However, our complicity isn’t won without a cost. Their licence to lie to us comes with caveats upfront, writ-large in blurbs, bio-data and in promotional materials for their work. Their lies must not seep out of their work and begin to coagulate in their heads as some truth, rather than as staple of their art. This trust between writer and reader is established in such bold relief that it is indeed a most sacred covenant.

So, our enjoyment of a writer’s work or our emotional and material investment in it is solely premised on their literary invention, not on their invention of facts. Characters, thematic ideas, dialogues, plots and even language can all be invented to go with the art, but once they begin to address us as writers and individuals, truth cannot be compromised. Writers who betray the trust of readers would surely as the sun rises, have to one day first confront the sentinels who, for the good of society and protection of art and civilization, question the veracity of their claims before they are left at the mercy of the world that they have betrayed. Such has been the fate of James Frey, Greg Mortenson, Norma Khouri, Margaret Selzer, Forrest Carter, Binjamin Wilkomirski, Misha Defonseca, Martin Gray, Herman Rosenblat, Timothy Barrus to mention but a few. They all embellished or fabricated tales about themselves to sell their art. Sure the money came, fame followed, but shame crowned it all as they got exposed.

(1) A finger in palm oil

It is instructive that when a comprehensive list of writers who have betrayed their readers’ trust through lies is made, you will never find an African on that list. By African, I mean continental African writers, persons born in Africa, who experienced Africa, possibly started their writing career there, even if they ultimately got universal acclaim. Yes, you will not find them in that hall of infamy. As a student of political and social history, I do believe the reason for this can be found in the way African writers and the African people have historically fashioned their role and responsibility in society. Unlike in the West, where there are many agents of social and political change and progress, Africa has very few. Writers may not have the wealth, celebrity status or fame of popstars, but they are the only ones, even above our political leaders and traditional rulers, that we’ve placed on the mountain top and deified as consciences of our nations and communities. They are the oracular voices that sting us to action, the ones that speak truth to power. They are the activists and the rallying pillars of protest against a gangrened and incapacitated political system unable and unwilling to deliver on the accumulated visions from our stunted past and erased future. For the African writer in whatever literary genre, we often find that money is not the first consideration, but message.

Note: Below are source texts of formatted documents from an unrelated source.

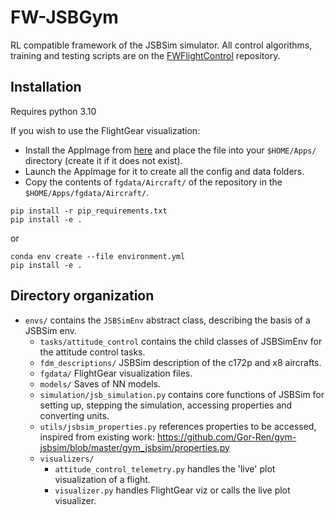 # FW-JSBGym
RL compatible framework of the JSBSim simulator. All control algorithms, training and testing scripts are on the [FWFlightControl](https://github.com/Akkodis/FW-FlightControl/tree/jsbsim) repository.

## Installation
Requires python 3.10

If you wish to use the FlightGear visualization:
- Install the AppImage from [here](https://www.flightgear.org/download/) and place the file into your `$HOME/Apps/` directory (create it if it does not exist).
- Launch the AppImage for it to create all the config and data folders.
- Copy the contents of `fgdata/Aircraft/` of the repository in the `$HOME/Apps/fgdata/Aircraft/`.
```
pip install -r pip_requirements.txt
pip install -e .
```
or
```
conda env create --file environment.yml
pip install -e .
```

## Directory organization
- `envs/` contains the `JSBSimEnv` abstract class, describing the basis of a JSBSim env.
    - `tasks/attitude_control` contains the child classes of JSBSimEnv for the attitude control tasks.
    - `fdm_descriptions/` JSBSim description of the c172p and x8 aircrafts.
    - `fgdata/` FlightGear visualization files.
    - `models/` Saves of NN models.
    - `simulation/jsb_simulation.py` contains core functions of JSBSim for setting up, stepping the simulation, accessing properties and converting units.
    - `utils/jsbsim_properties.py` references properties to be accessed, inspired from existing work: https://github.com/Gor-Ren/gym-jsbsim/blob/master/gym_jsbsim/properties.py
    - `visualizers/`
        - `attitude_control_telemetry.py` handles the 'live' plot visualization of a flight.
        - `visualizer.py` handles FlightGear viz or calls the live plot visualizer.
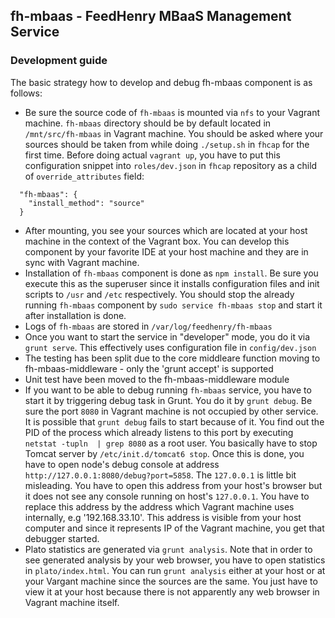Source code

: ## fh-mbaas - FeedHenry MBaaS Management Service

### Development guide

The basic strategy how to develop and debug fh-mbaas component is as follows:

* Be sure the source code of `fh-mbaas` is mounted via `nfs` to your Vagrant machine. `fh-mbaas` directory should be by default located in `/mnt/src/fh-mbaas` in Vagrant machine. You should be asked where your sources should be taken from while doing `./setup.sh` in `fhcap` for the first time. Before doing actual `vagrant up`, you have to put this configuration snippet into `roles/dev.json` in `fhcap` repository as a child of `override_attributes` field:

```
  "fh-mbaas": {
    "install_method": "source"
  }   
```

* After mounting, you see your sources which are located at your host machine in the context of the Vagrant box. You can develop this component by your favorite IDE at your host machine and they are in sync with Vagrant machine.
* Installation of `fh-mbaas` component is done as `npm install`. Be sure you execute this as the superuser since it installs configuration files and init scripts to `/usr` and `/etc` respectively. You should stop the already running `fh-mbaas` component by `sudo service fh-mbaas stop` and start it after installation is done.
* Logs of `fh-mbaas` are stored in `/var/log/feedhenry/fh-mbaas`
* Once you want to start the service in "developer" mode, you do it via `grunt serve`. This effectively uses configuration file in `config/dev.json`
* The testing has been split due to the core middleare function moving to fh-mbaas-middleware - only the 'grunt accept' is supported
* Unit test have been moved to the fh-mbaas-middleware module
* If you want to be able to debug running `fh-mbaas` service, you have to start it by triggering debug task in Grunt. You do it by `grunt debug`. Be sure the port `8080` in Vagrant machine is not occupied by other service. It is possible that `grunt debug` fails to start because of it. You find out the PID of the process which already listens to this port by executing `netstat -tupln  | grep 8080` as a root user. You basically have to stop Tomcat server by `/etc/init.d/tomcat6 stop`. Once this is done, you have to open node's debug console at address `http://127.0.0.1:8080/debug?port=5858`. The `127.0.0.1` is little bit misleading. You have to open this address from your host's browser but it does not see any console running on host's `127.0.0.1`. You have to replace this address by the address which Vagrant machine uses internally, e.g '192.168.33.10'. This address is visible from your host computer and since it represents IP of the Vagrant machine, you get that debugger started.
* Plato statistics are generated via `grunt analysis`. Note that in order to see generated analysis by your web browser, you have to open statistics in `plato/index.html`. You can run `grunt analysis` either at your host or at your Vargant machine since the sources are the same. You just have to view it at your host because there is not apparently any web browser in Vagrant machine itself.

Now, someone is about to change all that. His name is Chris Abani. Something is rotten in Mr Abani’s Denmark and I’m not talking tail! I’m talking the whole head with swarms of multi-pronged lies buzzing all over him as he traverses globally from stage to stage! He’s bitten the forbidden fruit and the tragedy is he isn’t letting go. He has failed to read his history well to see that the road to redemption begins with an acceptance of the inevitable early enough to begin to rebuild. He wants to keep on milking the juicy lies until the literary undertakers actually walk through his door. They are coming!

But I’m a latecomer to the Chris Abani mess. It all began for me on the morning of November 28, 2011 when I visited the Facebook page of my good friend, Meg Amechi and saw that she and some other friends and contributors were engaged in a discussion of Abani, based on an article written by Ikhide Ikheloa, titled, the “The Trials of Chris Abani and the Power of Empty Words”. First, I was amused that the usually mild-mannered Meg was waxing tough and declaring: “I do not want my son to look back at the history of Nigeria and believe that fourteen year old boys were killed on death row for the crimes someone in their family committed. Unless of course there is documentary proof of this!” That got me more curious. So, I clicked on the link to Mr Ikheloa’s piece. I read it, including all the links he provided to support his claims against Mr Abani.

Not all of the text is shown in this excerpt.